### Task directions:
Using the material below, set down only the line containing "2019-01-01 09:00:00 -0400" and the lines after it, unchanged.

### Record extracts:
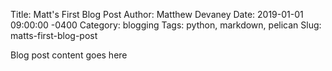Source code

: Title:    Matt's First Blog Post
Author:   Matthew Devaney
Date:     2019-01-01 09:00:00 -0400
Category: blogging
Tags: python, markdown, pelican
Slug: matts-first-blog-post

Blog post content goes here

### Exercise solution:
Date:     2019-01-01 09:00:00 -0400
Category: blogging
Tags: python, markdown, pelican
Slug: matts-first-blog-post

Blog post content goes here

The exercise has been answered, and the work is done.